**Aim of the task**
Reproduce the whole listing that follows, exactly as it stands.

----------------

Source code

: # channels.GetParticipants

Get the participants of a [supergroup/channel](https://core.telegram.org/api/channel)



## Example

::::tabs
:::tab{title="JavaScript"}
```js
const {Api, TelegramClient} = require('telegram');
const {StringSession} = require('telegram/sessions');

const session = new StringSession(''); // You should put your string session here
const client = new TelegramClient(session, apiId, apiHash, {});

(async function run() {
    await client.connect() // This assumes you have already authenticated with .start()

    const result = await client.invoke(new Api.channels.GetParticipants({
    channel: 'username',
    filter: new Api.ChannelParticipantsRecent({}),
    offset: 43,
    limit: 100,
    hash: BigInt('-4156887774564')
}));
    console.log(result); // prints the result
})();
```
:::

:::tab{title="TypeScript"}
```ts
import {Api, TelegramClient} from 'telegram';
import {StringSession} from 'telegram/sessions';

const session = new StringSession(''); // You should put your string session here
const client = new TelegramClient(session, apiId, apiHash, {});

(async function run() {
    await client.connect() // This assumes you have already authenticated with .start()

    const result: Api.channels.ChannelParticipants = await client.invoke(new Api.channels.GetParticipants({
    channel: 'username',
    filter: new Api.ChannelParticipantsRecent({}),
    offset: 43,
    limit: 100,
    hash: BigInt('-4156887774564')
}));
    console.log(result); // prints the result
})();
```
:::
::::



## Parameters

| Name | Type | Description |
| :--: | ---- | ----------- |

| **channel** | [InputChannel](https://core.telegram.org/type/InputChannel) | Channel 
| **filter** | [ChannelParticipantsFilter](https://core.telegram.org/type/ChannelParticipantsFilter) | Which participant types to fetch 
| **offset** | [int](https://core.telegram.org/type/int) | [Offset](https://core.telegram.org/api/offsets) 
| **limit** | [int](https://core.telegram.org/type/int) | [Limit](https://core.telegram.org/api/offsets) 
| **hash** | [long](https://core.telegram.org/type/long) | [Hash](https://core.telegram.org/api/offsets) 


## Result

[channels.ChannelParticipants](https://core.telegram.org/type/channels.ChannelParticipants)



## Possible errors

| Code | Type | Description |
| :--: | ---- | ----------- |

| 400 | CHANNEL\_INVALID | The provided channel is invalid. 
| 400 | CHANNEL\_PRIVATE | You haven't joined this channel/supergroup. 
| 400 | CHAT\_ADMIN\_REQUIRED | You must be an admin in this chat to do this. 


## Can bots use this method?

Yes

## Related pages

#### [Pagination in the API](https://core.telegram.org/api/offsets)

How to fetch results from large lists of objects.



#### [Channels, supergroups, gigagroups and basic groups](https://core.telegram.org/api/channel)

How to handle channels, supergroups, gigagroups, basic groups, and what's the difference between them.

----------------

**Output for this task**
Source code

: # channels.GetParticipants

Get the participants of a [supergroup/channel](https://core.telegram.org/api/channel)



## Example

::::tabs
:::tab{title="JavaScript"}
```js
const {Api, TelegramClient} = require('telegram');
const {StringSession} = require('telegram/sessions');

const session = new StringSession(''); // You should put your string session here
const client = new TelegramClient(session, apiId, apiHash, {});

(async function run() {
    await client.connect() // This assumes you have already authenticated with .start()

    const result = await client.invoke(new Api.channels.GetParticipants({
    channel: 'username',
    filter: new Api.ChannelParticipantsRecent({}),
    offset: 43,
    limit: 100,
    hash: BigInt('-4156887774564')
}));
    console.log(result); // prints the result
})();
```
:::

:::tab{title="TypeScript"}
```ts
import {Api, TelegramClient} from 'telegram';
import {StringSession} from 'telegram/sessions';

const session = new StringSession(''); // You should put your string session here
const client = new TelegramClient(session, apiId, apiHash, {});

(async function run() {
    await client.connect() // This assumes you have already authenticated with .start()

    const result: Api.channels.ChannelParticipants = await client.invoke(new Api.channels.GetParticipants({
    channel: 'username',
    filter: new Api.ChannelParticipantsRecent({}),
    offset: 43,
    limit: 100,
    hash: BigInt('-4156887774564')
}));
    console.log(result); // prints the result
})();
```
:::
::::



## Parameters

| Name | Type | Description |
| :--: | ---- | ----------- |

| **channel** | [InputChannel](https://core.telegram.org/type/InputChannel) | Channel 
| **filter** | [ChannelParticipantsFilter](https://core.telegram.org/type/ChannelParticipantsFilter) | Which participant types to fetch 
| **offset** | [int](https://core.telegram.org/type/int) | [Offset](https://core.telegram.org/api/offsets) 
| **limit** | [int](https://core.telegram.org/type/int) | [Limit](https://core.telegram.org/api/offsets) 
| **hash** | [long](https://core.telegram.org/type/long) | [Hash](https://core.telegram.org/api/offsets) 


## Result

[channels.ChannelParticipants](https://core.telegram.org/type/channels.ChannelParticipants)



## Possible errors

| Code | Type | Description |
| :--: | ---- | ----------- |

| 400 | CHANNEL\_INVALID | The provided channel is invalid. 
| 400 | CHANNEL\_PRIVATE | You haven't joined this channel/supergroup. 
| 400 | CHAT\_ADMIN\_REQUIRED | You must be an admin in this chat to do this. 


## Can bots use this method?

Yes

## Related pages

#### [Pagination in the API](https://core.telegram.org/api/offsets)

How to fetch results from large lists of objects.



#### [Channels, supergroups, gigagroups and basic groups](https://core.telegram.org/api/channel)

How to handle channels, supergroups, gigagroups, basic groups, and what's the difference between them.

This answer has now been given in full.